DIVISION ONE COUNCILLOR: Cr Paul Lobegeier wants to achieve financial sustainability if elected at the next council election. Picture: Contributed.
DIVISION ONE COUNCILLOR: Cr Paul Lobegeier wants to achieve financial sustainability if elected at the next council election. Picture: Contributed.

‘We don’t have the time’: Experienced hands needed

AT 65 years of age with 30 years of experience, Cr Paul Lobegeier believes he has another go in him to run for council this year.

He successfully contested the seat for division one in 2008, then again in 2012, and now he’ll be fighting it out against Melinda Jones, and Peter Warren.

He is no stranger to politics, starting his career back in the Monto Shire Council, seeking to improve community infrastructure in the old division six.

Throughout his life in the region he has been committed to his community, holding numerous volunteer roles with several organisations.

He’s currently chair of Monto Aged Care, chair of the Burnett Catchment Care, and has been involved in Natural Resource Management at a state and federal level.

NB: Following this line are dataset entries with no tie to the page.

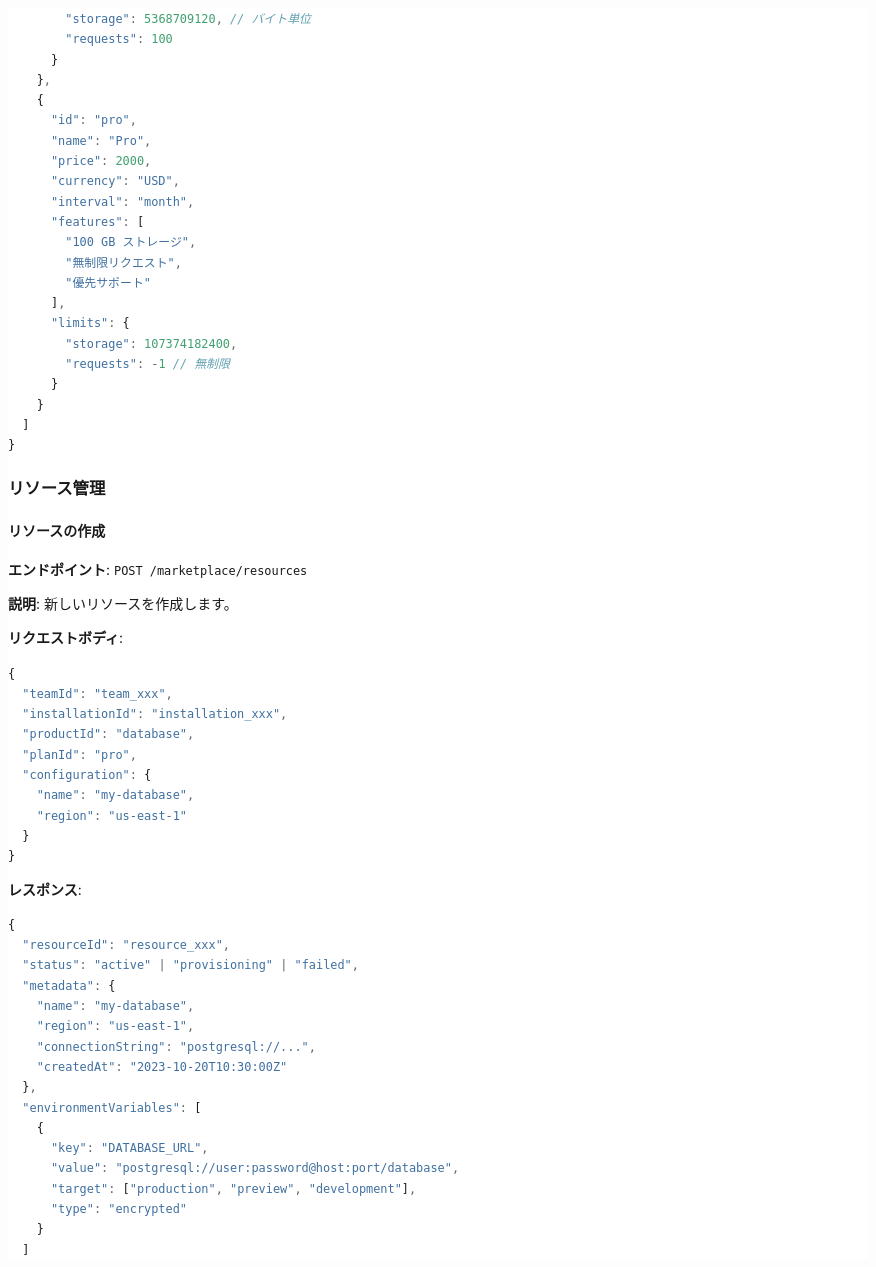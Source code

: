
 ```typescript
        "storage": 5368709120, // バイト単位
        "requests": 100
      }
    },
    {
      "id": "pro",
      "name": "Pro",
      "price": 2000,
      "currency": "USD",
      "interval": "month",
      "features": [
        "100 GB ストレージ",
        "無制限リクエスト",
        "優先サポート"
      ],
      "limits": {
        "storage": 107374182400,
        "requests": -1 // 無制限
      }
    }
  ]
}
```

### リソース管理

#### リソースの作成

**エンドポイント**: `POST /marketplace/resources`

**説明**: 新しいリソースを作成します。

**リクエストボディ**:
```typescript
{
  "teamId": "team_xxx",
  "installationId": "installation_xxx",
  "productId": "database",
  "planId": "pro",
  "configuration": {
    "name": "my-database",
    "region": "us-east-1"
  }
}
```

**レスポンス**:
```typescript
{
  "resourceId": "resource_xxx",
  "status": "active" | "provisioning" | "failed",
  "metadata": {
    "name": "my-database",
    "region": "us-east-1",
    "connectionString": "postgresql://...",
    "createdAt": "2023-10-20T10:30:00Z"
  },
  "environmentVariables": [
    {
      "key": "DATABASE_URL",
      "value": "postgresql://user:password@host:port/database",
      "target": ["production", "preview", "development"],
      "type": "encrypted"
    }
  ]
```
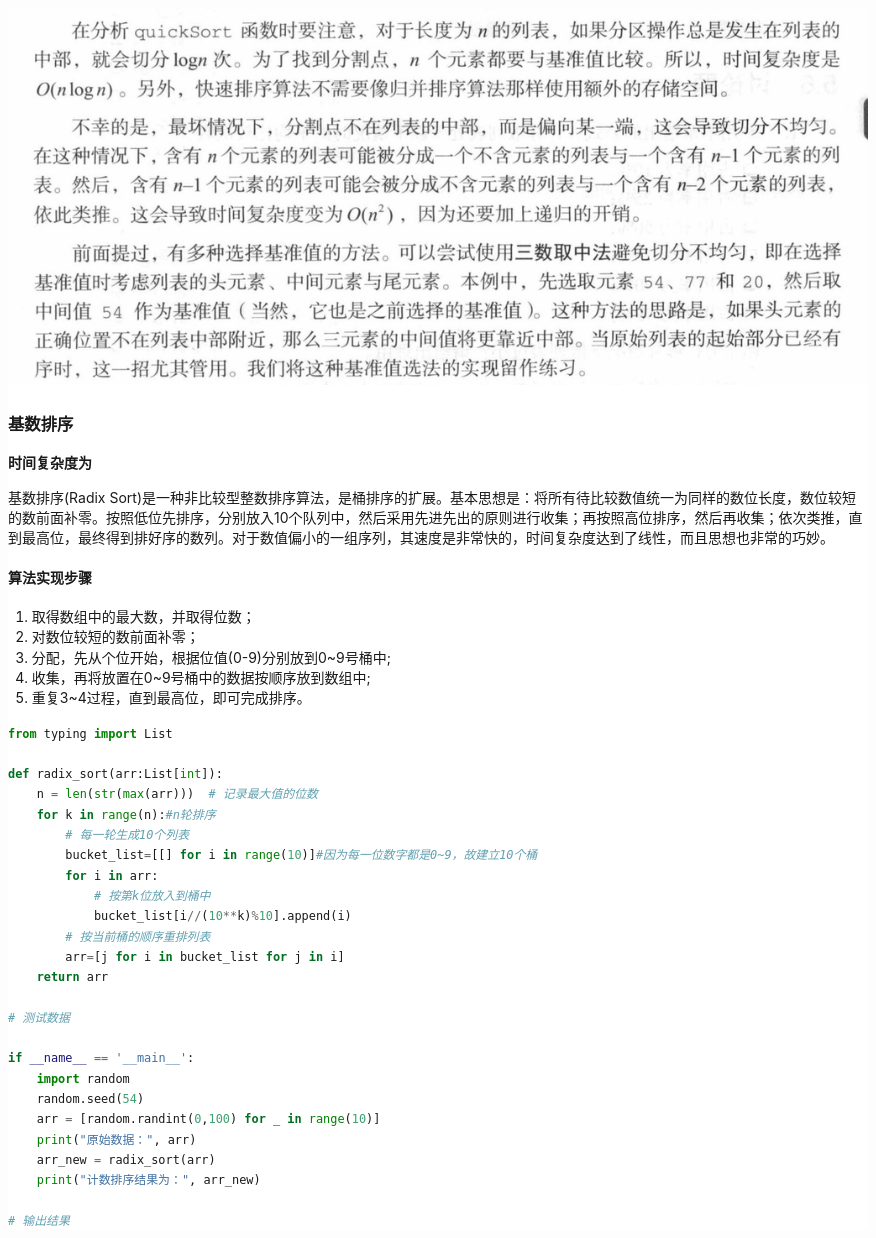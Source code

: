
 ```python
```

![image-20230105231318611](./img/49.png)

### **基数排序**

**时间复杂度为**

基数排序(Radix Sort)是一种非比较型整数排序算法，是桶排序的扩展。基本思想是：将所有待比较数值统一为同样的数位长度，数位较短的数前面补零。按照低位先排序，分别放入10个队列中，然后采用先进先出的原则进行收集；再按照高位排序，然后再收集；依次类推，直到最高位，最终得到排好序的数列。对于数值偏小的一组序列，其速度是非常快的，时间复杂度达到了线性，而且思想也非常的巧妙。

#### **算法实现步骤**

1. 取得数组中的最大数，并取得位数；
2. 对数位较短的数前面补零；
3. 分配，先从个位开始，根据位值(0-9)分别放到0~9号桶中;
4. 收集，再将放置在0~9号桶中的数据按顺序放到数组中;
5. 重复3~4过程，直到最高位，即可完成排序。

```python
from typing import List

def radix_sort(arr:List[int]):
    n = len(str(max(arr)))  # 记录最大值的位数
    for k in range(n):#n轮排序
        # 每一轮生成10个列表
        bucket_list=[[] for i in range(10)]#因为每一位数字都是0~9，故建立10个桶
        for i in arr:
            # 按第k位放入到桶中
            bucket_list[i//(10**k)%10].append(i)
        # 按当前桶的顺序重排列表
        arr=[j for i in bucket_list for j in i]
    return arr

# 测试数据

if __name__ == '__main__':
    import random
    random.seed(54)
    arr = [random.randint(0,100) for _ in range(10)]
    print("原始数据：", arr)
    arr_new = radix_sort(arr)
    print("计数排序结果为：", arr_new)

# 输出结果

```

Fast forward to 2020, Cr Lobegeier is looking forward to the next four years, while being proud of the council’s achievements since amalgamation.

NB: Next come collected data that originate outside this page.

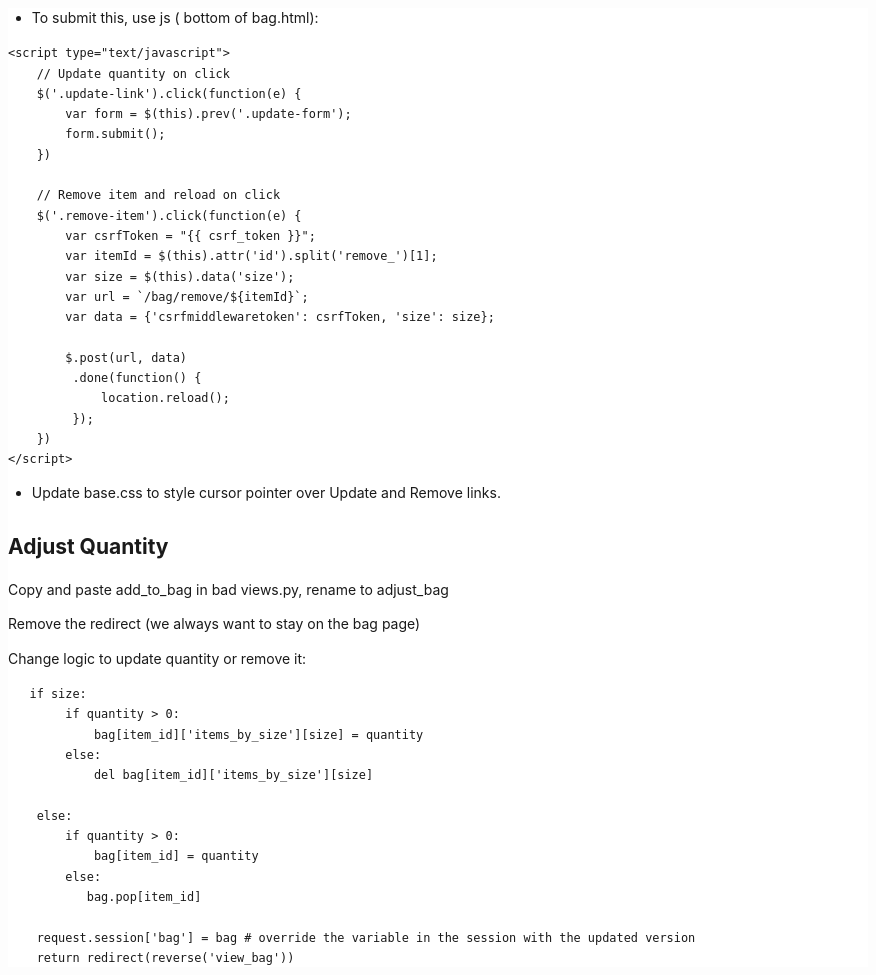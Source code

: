 * To submit this, use js ( bottom of bag.html):

```
<script type="text/javascript">
    // Update quantity on click
    $('.update-link').click(function(e) {
        var form = $(this).prev('.update-form');
        form.submit();
    })

    // Remove item and reload on click
    $('.remove-item').click(function(e) {
        var csrfToken = "{{ csrf_token }}";
        var itemId = $(this).attr('id').split('remove_')[1];
        var size = $(this).data('size');
        var url = `/bag/remove/${itemId}`;
        var data = {'csrfmiddlewaretoken': csrfToken, 'size': size};

        $.post(url, data)
         .done(function() {
             location.reload();
         });
    })
</script>
```

* Update base.css to style cursor pointer over Update and Remove links.


## Adjust Quantity

Copy and paste add_to_bag in bad views.py, rename to adjust_bag

Remove the redirect (we always want to stay on the bag page)

Change logic to update quantity or remove it:

```
   if size:
        if quantity > 0:
            bag[item_id]['items_by_size'][size] = quantity
        else:
            del bag[item_id]['items_by_size'][size]    
             
    else:
        if quantity > 0:
            bag[item_id] = quantity
        else:
           bag.pop[item_id]

    request.session['bag'] = bag # override the variable in the session with the updated version
    return redirect(reverse('view_bag'))

```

“In the last decade of the regional council, we have been fairly preoccupied in the many floods,” Cr Lobegeier said.

“We’ve only just in February finished the flood repairs.

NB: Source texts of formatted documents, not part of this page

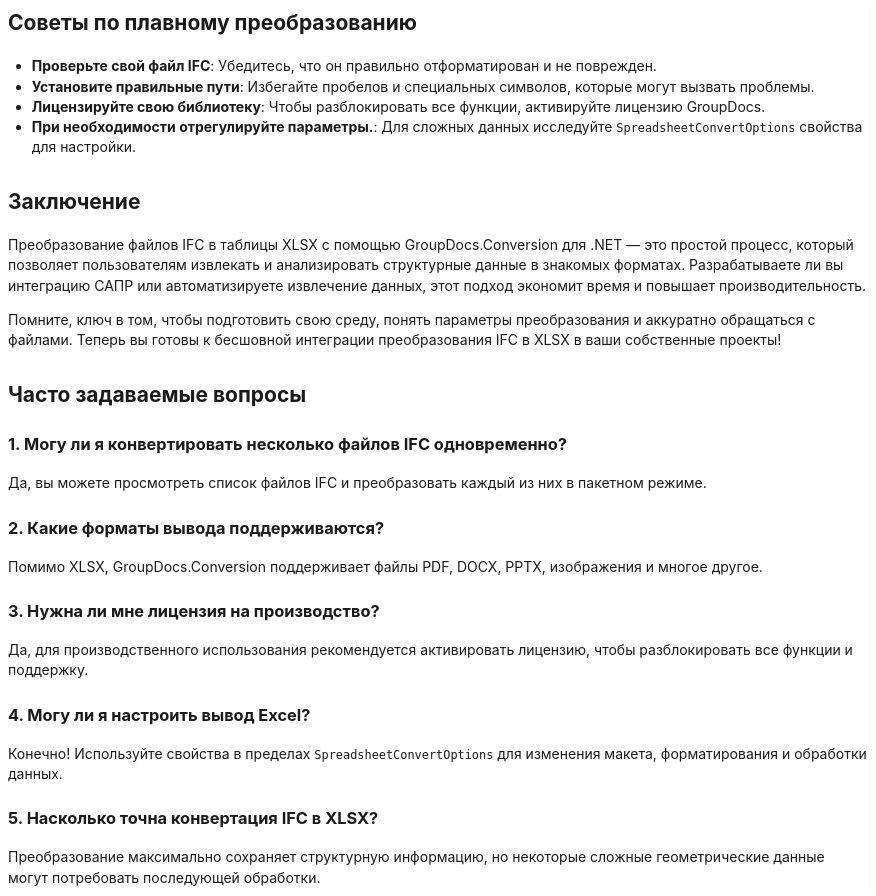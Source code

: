 
## Советы по плавному преобразованию

- **Проверьте свой файл IFC**: Убедитесь, что он правильно отформатирован и не поврежден.
- **Установите правильные пути**: Избегайте пробелов и специальных символов, которые могут вызвать проблемы.
- **Лицензируйте свою библиотеку**: Чтобы разблокировать все функции, активируйте лицензию GroupDocs.
- **При необходимости отрегулируйте параметры.**: Для сложных данных исследуйте `SpreadsheetConvertOptions` свойства для настройки.


## Заключение

Преобразование файлов IFC в таблицы XLSX с помощью GroupDocs.Conversion для .NET — это простой процесс, который позволяет пользователям извлекать и анализировать структурные данные в знакомых форматах. Разрабатываете ли вы интеграцию САПР или автоматизируете извлечение данных, этот подход экономит время и повышает производительность.

Помните, ключ в том, чтобы подготовить свою среду, понять параметры преобразования и аккуратно обращаться с файлами. Теперь вы готовы к бесшовной интеграции преобразования IFC в XLSX в ваши собственные проекты!

## Часто задаваемые вопросы

### 1. Могу ли я конвертировать несколько файлов IFC одновременно?

Да, вы можете просмотреть список файлов IFC и преобразовать каждый из них в пакетном режиме.

### 2. Какие форматы вывода поддерживаются?

Помимо XLSX, GroupDocs.Conversion поддерживает файлы PDF, DOCX, PPTX, изображения и многое другое.

### 3. Нужна ли мне лицензия на производство?

Да, для производственного использования рекомендуется активировать лицензию, чтобы разблокировать все функции и поддержку.

### 4. Могу ли я настроить вывод Excel?

Конечно! Используйте свойства в пределах `SpreadsheetConvertOptions` для изменения макета, форматирования и обработки данных.

### 5. Насколько точна конвертация IFC в XLSX?

Преобразование максимально сохраняет структурную информацию, но некоторые сложные геометрические данные могут потребовать последующей обработки.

“Our council answered the call, and I’m very proud of the staff who did that, and punched above their weight to do so.”

Prior to the natural disasters, Cr Lobegeier said the council’s first task after amalgamation was to assess the state of play.

Following the impact of the floods, he believes the council can now look back to their core responsibility, which is becoming financially viable, and sustainable.

“Increasing rates beyond the normal inflationary trend would be completely irresponsible … considering the floods and droughts we’ve had.

“We need to find savings within our organisation, and that has commenced.”

For Cr Lobegeier, he believes this process needs a set of experienced hands to see this process through, otherwise, a government administrator could be appointed.

“Any new councillor that comes on board, and I’ve seen it happen so many times over my career, take a minimum two years, sometimes longer, before they understand or know what’s required of them.

“We don’t have that time.

“If we don’t get it right, I’m fairly certain the state government will send in an administrator, and they will not take into consideration the liveability and the economic long-term future of our community.

“They’ll simply want to get the books right.”

At the end of the day, Cr Lobegeier wants to be able to achieve this financial stability, while having a community to be sustainable with.

“I don’t want to be sustainable, and the community has nothing left,” he said.

Cr Lobegeier is committed in his service to the community, working towards better infrastructure, and building the tourism economy.

“Being a councillor has never been about me, it’s been about service to my community.

“That’s what drives me, and that’s what I’ll continue to do.”